** Opening Recorded information block **

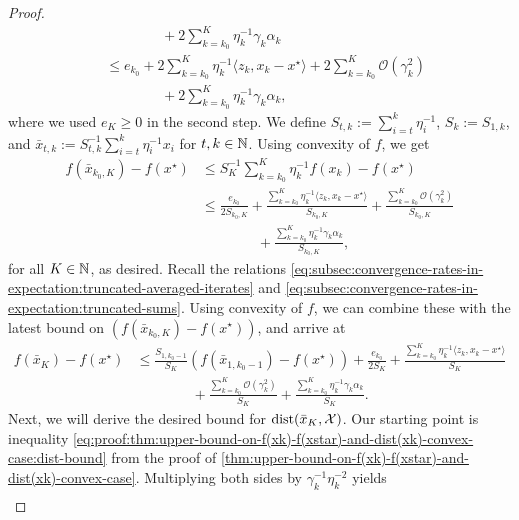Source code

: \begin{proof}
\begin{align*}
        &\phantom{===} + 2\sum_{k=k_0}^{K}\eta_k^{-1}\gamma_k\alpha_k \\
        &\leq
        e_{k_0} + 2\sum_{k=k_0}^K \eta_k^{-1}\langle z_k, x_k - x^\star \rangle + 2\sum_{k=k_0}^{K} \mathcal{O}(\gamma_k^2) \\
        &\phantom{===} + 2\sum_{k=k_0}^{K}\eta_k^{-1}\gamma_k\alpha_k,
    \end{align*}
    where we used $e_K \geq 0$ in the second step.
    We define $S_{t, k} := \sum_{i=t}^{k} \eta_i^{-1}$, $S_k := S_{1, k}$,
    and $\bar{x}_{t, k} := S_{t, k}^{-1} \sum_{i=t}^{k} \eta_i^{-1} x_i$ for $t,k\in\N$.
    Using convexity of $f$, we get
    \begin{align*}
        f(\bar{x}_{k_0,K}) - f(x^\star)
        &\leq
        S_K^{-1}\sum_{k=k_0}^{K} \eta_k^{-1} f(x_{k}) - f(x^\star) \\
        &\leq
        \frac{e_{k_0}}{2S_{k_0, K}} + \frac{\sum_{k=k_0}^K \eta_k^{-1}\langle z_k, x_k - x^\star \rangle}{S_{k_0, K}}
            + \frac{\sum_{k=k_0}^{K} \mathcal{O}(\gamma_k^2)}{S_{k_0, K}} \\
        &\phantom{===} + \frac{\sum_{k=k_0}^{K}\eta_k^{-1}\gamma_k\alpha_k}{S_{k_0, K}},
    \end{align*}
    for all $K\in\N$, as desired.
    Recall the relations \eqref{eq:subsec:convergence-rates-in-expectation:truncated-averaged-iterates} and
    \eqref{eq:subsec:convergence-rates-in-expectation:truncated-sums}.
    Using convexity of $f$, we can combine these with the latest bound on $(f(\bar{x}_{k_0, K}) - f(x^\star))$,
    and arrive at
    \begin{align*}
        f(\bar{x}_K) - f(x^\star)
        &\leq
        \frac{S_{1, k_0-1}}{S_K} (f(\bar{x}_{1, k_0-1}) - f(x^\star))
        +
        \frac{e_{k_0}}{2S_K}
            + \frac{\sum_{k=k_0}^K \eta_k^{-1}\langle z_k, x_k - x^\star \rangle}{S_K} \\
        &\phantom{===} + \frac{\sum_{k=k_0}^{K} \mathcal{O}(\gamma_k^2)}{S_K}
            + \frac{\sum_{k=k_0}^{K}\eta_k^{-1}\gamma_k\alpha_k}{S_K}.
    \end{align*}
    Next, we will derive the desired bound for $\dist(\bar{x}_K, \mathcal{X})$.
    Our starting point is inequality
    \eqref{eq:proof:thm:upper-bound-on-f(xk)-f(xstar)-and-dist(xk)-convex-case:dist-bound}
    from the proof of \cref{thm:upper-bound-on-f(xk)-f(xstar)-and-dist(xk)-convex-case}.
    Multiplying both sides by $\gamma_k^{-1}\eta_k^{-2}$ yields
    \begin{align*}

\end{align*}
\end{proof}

** Closing Recorded information block **

_Assigned task_
Copy nothing but the lines from the top of the data down to the line containing "x^\star \rangle +", and leave the pictures out.

_Output for this task_
Source code

: \begin{proof}
\begin{align*}
        &\phantom{===} + 2\sum_{k=k_0}^{K}\eta_k^{-1}\gamma_k\alpha_k \\
        &\leq
        e_{k_0} + 2\sum_{k=k_0}^K \eta_k^{-1}\langle z_k, x_k - x^\star \rangle + 2\sum_{k=k_0}^{K} \mathcal{O}(\gamma_k^2) \\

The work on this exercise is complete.